### WHAT IS BEING ASKED
Below are some records; output exactly the lines from the line with "Berry:** Well, you" to the line with "Berry:** \[28:09\] Exactly.", both ends kept, and nothing more.
== Segment start ==
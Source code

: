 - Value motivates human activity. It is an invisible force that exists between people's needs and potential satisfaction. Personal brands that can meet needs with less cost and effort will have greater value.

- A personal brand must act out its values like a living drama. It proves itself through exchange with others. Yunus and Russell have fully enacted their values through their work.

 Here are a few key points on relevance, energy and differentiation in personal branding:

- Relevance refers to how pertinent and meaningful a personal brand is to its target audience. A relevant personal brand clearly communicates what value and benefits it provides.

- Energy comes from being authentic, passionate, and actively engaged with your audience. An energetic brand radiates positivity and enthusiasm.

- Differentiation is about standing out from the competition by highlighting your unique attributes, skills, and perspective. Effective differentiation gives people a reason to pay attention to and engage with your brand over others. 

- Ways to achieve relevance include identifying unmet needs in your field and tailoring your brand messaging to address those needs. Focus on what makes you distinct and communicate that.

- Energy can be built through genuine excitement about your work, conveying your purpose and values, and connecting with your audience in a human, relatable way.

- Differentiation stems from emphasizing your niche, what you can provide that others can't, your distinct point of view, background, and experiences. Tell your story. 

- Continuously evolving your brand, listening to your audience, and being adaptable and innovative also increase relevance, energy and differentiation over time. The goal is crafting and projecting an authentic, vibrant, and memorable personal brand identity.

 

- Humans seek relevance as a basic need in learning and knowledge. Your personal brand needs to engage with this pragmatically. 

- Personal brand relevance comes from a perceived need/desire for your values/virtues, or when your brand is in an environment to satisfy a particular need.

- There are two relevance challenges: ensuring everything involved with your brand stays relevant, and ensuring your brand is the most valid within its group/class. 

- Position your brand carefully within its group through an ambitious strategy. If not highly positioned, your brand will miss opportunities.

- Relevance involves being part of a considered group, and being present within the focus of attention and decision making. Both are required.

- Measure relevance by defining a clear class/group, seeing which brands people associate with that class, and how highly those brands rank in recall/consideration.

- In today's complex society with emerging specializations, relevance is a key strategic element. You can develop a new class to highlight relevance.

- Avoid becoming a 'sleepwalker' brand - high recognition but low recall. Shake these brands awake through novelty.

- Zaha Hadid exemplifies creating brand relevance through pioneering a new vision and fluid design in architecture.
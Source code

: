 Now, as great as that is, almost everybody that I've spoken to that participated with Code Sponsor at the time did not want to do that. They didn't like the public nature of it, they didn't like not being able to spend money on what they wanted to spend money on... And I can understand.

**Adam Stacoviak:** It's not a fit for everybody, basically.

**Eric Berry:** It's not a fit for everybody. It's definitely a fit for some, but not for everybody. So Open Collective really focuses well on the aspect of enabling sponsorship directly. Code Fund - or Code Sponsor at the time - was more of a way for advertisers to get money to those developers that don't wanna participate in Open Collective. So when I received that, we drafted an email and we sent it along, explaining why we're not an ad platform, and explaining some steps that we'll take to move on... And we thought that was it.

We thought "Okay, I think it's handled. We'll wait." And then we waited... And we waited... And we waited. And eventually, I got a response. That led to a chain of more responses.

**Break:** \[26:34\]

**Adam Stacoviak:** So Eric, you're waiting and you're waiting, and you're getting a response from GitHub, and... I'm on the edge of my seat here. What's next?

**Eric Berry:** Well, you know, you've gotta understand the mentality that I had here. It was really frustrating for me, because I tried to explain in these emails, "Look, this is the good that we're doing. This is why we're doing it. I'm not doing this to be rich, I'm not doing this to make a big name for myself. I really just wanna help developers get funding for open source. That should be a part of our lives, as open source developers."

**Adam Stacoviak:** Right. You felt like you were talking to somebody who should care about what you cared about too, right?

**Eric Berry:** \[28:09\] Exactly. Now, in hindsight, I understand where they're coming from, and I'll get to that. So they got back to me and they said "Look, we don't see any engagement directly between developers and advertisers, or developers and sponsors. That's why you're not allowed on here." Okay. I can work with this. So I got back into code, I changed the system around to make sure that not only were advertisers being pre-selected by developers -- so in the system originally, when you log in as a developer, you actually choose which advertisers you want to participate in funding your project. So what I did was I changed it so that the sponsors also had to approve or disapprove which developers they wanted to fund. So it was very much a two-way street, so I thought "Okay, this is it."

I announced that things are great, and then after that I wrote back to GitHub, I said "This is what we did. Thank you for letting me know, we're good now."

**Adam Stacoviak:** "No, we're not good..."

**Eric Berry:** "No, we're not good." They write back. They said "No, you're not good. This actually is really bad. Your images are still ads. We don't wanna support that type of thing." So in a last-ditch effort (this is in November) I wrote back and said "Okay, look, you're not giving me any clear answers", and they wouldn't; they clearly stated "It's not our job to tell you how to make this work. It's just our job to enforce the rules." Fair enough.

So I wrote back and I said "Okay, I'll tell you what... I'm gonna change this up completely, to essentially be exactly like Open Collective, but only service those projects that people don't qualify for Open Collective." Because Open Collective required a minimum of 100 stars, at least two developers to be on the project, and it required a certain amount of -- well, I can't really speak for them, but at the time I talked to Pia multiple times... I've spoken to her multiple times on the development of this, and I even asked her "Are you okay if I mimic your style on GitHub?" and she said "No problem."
== Segment end ==
### ANSWER AREA
**Eric Berry:** Well, you know, you've gotta understand the mentality that I had here. It was really frustrating for me, because I tried to explain in these emails, "Look, this is the good that we're doing. This is why we're doing it. I'm not doing this to be rich, I'm not doing this to make a big name for myself. I really just wanna help developers get funding for open source. That should be a part of our lives, as open source developers."

**Adam Stacoviak:** Right. You felt like you were talking to somebody who should care about what you cared about too, right?

**Eric Berry:** \[28:09\] Exactly. Now, in hindsight, I understand where they're coming from, and I'll get to that. So they got back to me and they said "Look, we don't see any engagement directly between developers and advertisers, or developers and sponsors. That's why you're not allowed on here." Okay. I can work with this. So I got back into code, I changed the system around to make sure that not only were advertisers being pre-selected by developers -- so in the system originally, when you log in as a developer, you actually choose which advertisers you want to participate in funding your project. So what I did was I changed it so that the sponsors also had to approve or disapprove which developers they wanted to fund. So it was very much a two-way street, so I thought "Okay, this is it."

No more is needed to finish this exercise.